What this task involves
Those lines of the records that contain "provided" are to be located and copied.
##### Data for analysis
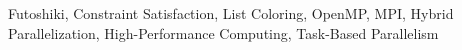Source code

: \documentclass[10pt, conference]{IEEEtran}
\begin{document}
\begin{IEEEkeywords}
Futoshiki, Constraint Satisfaction, List Coloring, OpenMP, MPI, Hybrid Parallelization, High-Performance Computing, Task-Based Parallelism
\end{IEEEkeywords}










\end{document}
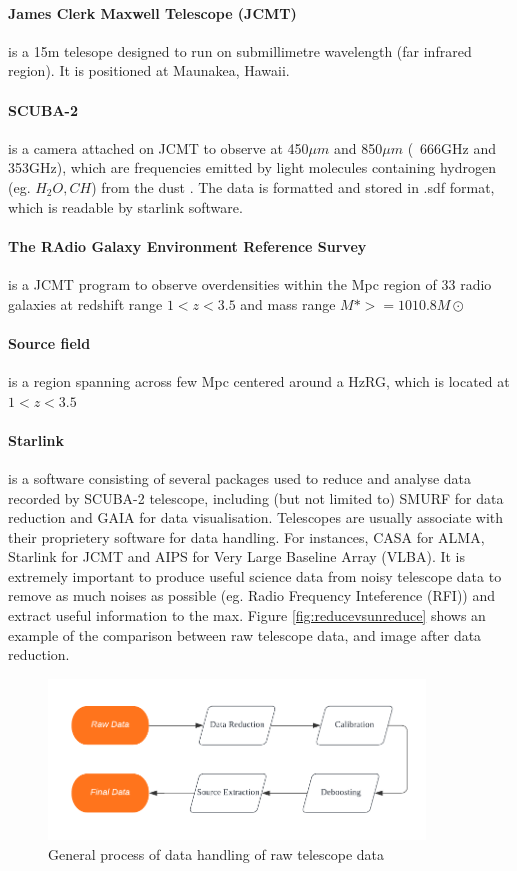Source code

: \documentclass{article}
\begin{document}
\paragraph{James Clerk Maxwell Telescope (JCMT)}is a 15m telesope designed to run on submillimetre wavelength (far infrared region). It is positioned at Maunakea, Hawaii.

\paragraph{SCUBA-2}is a camera attached on JCMT to observe at 450$\mu m$ and 850$\mu m$ (~666GHz and 353GHz), which are frequencies emitted by light molecules containing hydrogen (eg. $H_2O,CH$) from the dust \cite{Phillips2013}. The data is formatted and stored in .sdf format, which is readable by starlink software.

\paragraph{The RAdio Galaxy Environment Reference Survey}is a JCMT program to observe overdensities within the Mpc region of 33 radio galaxies at redshift range $1 < z < 3.5$ and mass range $M\ast >=1010.8M\odot $ \cite{Ragers2021}

\paragraph{Source field}is a region spanning across few Mpc centered around a HzRG, which is located at $1 < z < 3.5$ 

\paragraph{Starlink}is a software consisting of several packages used to reduce and analyse data recorded by SCUBA-2 telescope, including (but not limited to) SMURF for data reduction and GAIA for data visualisation. Telescopes are usually associate with their proprietery software for data handling. For instances, CASA for ALMA, Starlink for JCMT and AIPS for Very Large Baseline Array (VLBA). It is extremely important to produce useful science data from noisy telescope data to remove as much noises as possible (eg. Radio Frequency Inteference (RFI)) and extract useful information to the max. Figure \ref{fig:reducevsunreduce} shows an example of the comparison between raw telescope data, and image after data reduction.

\begin{figure}
    \centering
    \includegraphics[width=100mm]{Flowchart.png}
    \caption{General process of data handling of raw telescope data}
    \label{fig:flowchart1}
\end{figure}
\end{document}
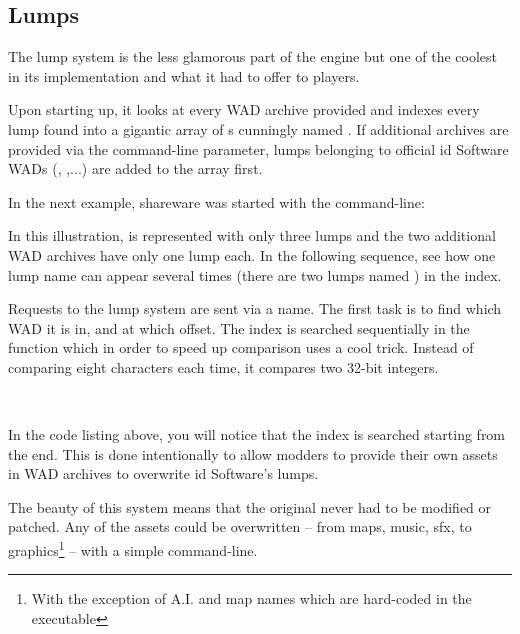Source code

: \subsection{Lumps} \label{wad_detailled}
The lump system is the less glamorous part of the engine but one of the coolest in its implementation and what it had to offer to players.\\
\par
Upon starting up, it looks at every WAD archive provided and indexes every lump found into a gigantic array of s cunningly named . 
If additional archives are provided via the  command-line parameter, lumps belonging to official id Software WADs (, ,...) are added to the  array first.\\
\par
In the next example, shareware \doom{} was started with the command-line:\\
\par
{}
\par
In this illustration,  is represented with only three lumps and the two additional WAD archives have only one lump each. In the following sequence, see how one lump name can appear several times (there are two lumps named ) in the index.\\
\par
{}
\par
Requests to the lump system are sent via a  name. The first task is to find which WAD it is in, and at which offset. The index is searched sequentially in the function  which in order to speed up comparison uses a cool trick. Instead of comparing eight characters each time, it compares two 32-bit integers.\\
\par
{}\\
\par
In the code listing above, you will notice that the index is searched starting from the end. This is done intentionally to allow modders to provide their own assets in WAD archives to overwrite id Software's lumps.\\
\par
The beauty of this system means that the original  never had to be modified or patched. Any of the assets could be overwritten -- from maps, music, sfx, to graphics\footnote{With the exception of A.I. and map names which are hard-coded in the executable} -- with a simple command-line.\\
##########
Answer for this exercise
Upon starting up, it looks at every WAD archive provided and indexes every lump found into a gigantic array of s cunningly named . 
If additional archives are provided via the  command-line parameter, lumps belonging to official id Software WADs (, ,...) are added to the  array first.\\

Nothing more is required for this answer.